**What the task requires**
Starting with the line that contains "Corporations Act 1974**" and stopping after the line that contains "Part 1—Changing the administration of the Act", copy the entries below exactly. Include nothing else.

[The data]

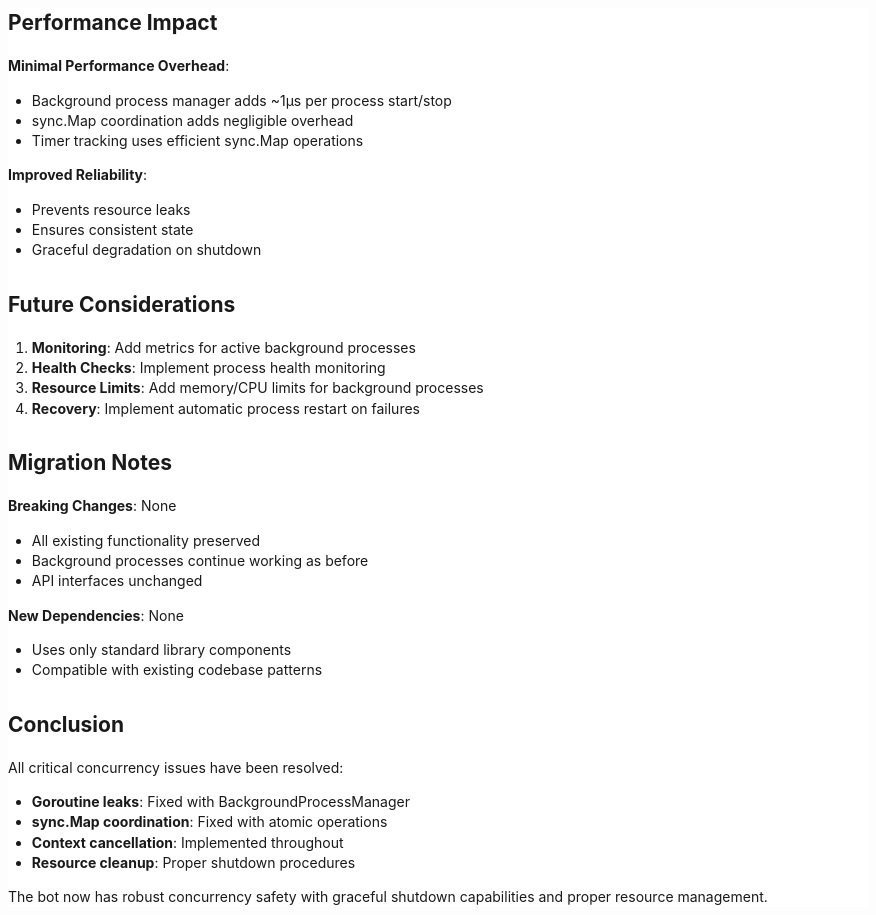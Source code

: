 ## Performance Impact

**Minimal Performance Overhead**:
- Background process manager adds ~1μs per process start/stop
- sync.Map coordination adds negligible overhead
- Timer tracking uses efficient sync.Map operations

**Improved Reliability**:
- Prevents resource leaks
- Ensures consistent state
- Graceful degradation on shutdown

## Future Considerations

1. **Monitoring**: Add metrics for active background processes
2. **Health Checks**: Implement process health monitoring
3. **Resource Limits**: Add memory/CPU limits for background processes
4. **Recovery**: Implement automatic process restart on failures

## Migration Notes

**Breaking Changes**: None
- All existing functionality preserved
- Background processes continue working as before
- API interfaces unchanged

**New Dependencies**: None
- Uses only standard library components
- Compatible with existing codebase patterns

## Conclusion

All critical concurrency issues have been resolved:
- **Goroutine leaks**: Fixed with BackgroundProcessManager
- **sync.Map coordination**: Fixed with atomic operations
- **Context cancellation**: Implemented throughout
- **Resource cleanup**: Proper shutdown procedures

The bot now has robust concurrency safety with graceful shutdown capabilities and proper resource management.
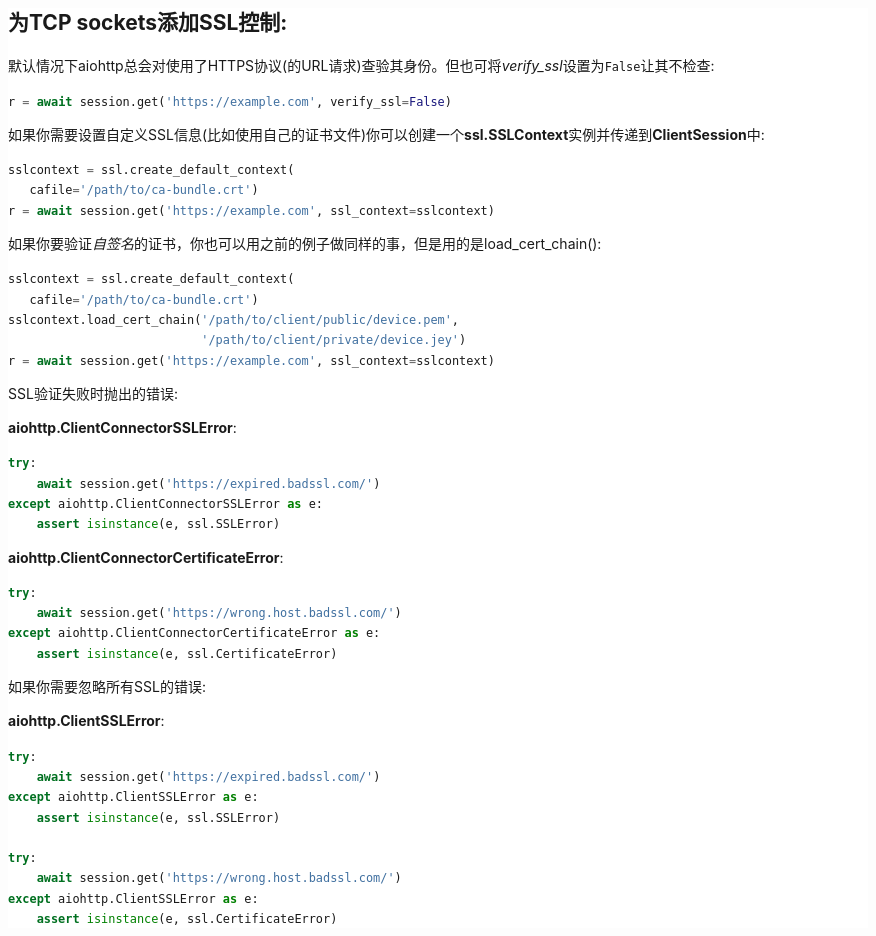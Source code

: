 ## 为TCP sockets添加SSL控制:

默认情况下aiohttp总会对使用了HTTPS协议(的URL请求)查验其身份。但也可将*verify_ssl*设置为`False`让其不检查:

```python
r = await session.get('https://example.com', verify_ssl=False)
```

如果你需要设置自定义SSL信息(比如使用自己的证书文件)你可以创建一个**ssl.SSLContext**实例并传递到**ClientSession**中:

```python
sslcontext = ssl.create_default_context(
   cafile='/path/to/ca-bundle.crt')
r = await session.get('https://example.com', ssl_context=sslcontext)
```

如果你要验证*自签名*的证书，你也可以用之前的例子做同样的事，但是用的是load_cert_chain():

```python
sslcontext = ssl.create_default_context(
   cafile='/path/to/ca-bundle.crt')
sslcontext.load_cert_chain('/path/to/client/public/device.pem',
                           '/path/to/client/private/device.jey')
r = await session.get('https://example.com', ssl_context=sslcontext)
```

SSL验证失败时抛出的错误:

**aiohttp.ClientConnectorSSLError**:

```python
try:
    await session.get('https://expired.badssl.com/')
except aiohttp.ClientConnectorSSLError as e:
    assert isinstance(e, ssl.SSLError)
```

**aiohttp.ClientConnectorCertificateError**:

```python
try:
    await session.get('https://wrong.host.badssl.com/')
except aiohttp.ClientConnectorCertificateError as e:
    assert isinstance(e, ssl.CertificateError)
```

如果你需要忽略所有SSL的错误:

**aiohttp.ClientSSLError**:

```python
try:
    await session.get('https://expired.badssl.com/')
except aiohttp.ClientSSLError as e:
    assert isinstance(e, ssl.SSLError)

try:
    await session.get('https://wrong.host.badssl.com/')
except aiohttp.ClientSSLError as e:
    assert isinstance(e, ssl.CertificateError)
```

[/The data]
[The data]

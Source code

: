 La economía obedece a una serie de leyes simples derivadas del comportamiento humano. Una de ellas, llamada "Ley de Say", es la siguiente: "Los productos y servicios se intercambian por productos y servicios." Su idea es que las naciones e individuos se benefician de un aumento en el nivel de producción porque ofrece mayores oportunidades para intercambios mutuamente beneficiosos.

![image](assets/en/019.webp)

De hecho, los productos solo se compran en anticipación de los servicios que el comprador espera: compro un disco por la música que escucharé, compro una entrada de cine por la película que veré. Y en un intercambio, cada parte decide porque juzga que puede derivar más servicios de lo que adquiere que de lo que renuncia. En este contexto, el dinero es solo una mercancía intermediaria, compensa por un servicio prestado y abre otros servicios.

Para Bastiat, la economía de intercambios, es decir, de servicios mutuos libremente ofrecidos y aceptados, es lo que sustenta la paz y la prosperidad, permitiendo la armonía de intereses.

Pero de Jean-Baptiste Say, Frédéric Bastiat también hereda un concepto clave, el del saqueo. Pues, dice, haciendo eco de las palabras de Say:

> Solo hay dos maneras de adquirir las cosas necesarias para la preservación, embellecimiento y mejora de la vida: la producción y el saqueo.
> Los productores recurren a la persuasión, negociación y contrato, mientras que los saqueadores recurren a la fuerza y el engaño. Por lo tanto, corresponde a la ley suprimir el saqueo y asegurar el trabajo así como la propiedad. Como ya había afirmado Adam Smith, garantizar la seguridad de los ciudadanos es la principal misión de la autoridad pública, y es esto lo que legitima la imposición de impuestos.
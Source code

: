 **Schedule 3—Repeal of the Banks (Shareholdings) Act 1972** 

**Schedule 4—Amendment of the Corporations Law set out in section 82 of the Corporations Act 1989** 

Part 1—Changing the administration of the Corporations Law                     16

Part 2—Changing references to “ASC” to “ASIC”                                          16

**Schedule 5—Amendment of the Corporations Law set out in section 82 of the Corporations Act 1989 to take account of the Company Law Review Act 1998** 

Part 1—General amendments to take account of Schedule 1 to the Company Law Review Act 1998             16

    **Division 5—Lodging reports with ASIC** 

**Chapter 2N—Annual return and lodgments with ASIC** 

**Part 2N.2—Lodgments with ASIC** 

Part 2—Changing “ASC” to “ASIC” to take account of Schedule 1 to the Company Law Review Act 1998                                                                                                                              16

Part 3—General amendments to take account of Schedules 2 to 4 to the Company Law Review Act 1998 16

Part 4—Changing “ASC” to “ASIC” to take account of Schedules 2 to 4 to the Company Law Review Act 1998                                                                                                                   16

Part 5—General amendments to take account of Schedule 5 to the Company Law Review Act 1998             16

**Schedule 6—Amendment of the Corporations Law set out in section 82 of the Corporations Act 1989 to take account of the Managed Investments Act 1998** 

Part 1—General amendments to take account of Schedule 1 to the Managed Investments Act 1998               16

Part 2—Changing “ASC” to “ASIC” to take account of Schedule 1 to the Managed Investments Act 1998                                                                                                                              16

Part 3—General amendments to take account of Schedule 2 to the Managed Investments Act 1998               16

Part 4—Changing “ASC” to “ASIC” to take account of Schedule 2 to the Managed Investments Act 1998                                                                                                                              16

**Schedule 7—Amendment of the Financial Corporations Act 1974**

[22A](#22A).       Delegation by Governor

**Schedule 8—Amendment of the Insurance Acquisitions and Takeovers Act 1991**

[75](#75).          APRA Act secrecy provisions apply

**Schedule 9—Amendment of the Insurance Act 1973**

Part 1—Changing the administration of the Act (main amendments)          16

[/The data]

**Response to the exercise**
**Schedule 7—Amendment of the Financial Corporations Act 1974**

[22A](#22A).       Delegation by Governor

**Schedule 8—Amendment of the Insurance Acquisitions and Takeovers Act 1991**

[75](#75).          APRA Act secrecy provisions apply

**Schedule 9—Amendment of the Insurance Act 1973**

Part 1—Changing the administration of the Act (main amendments)          16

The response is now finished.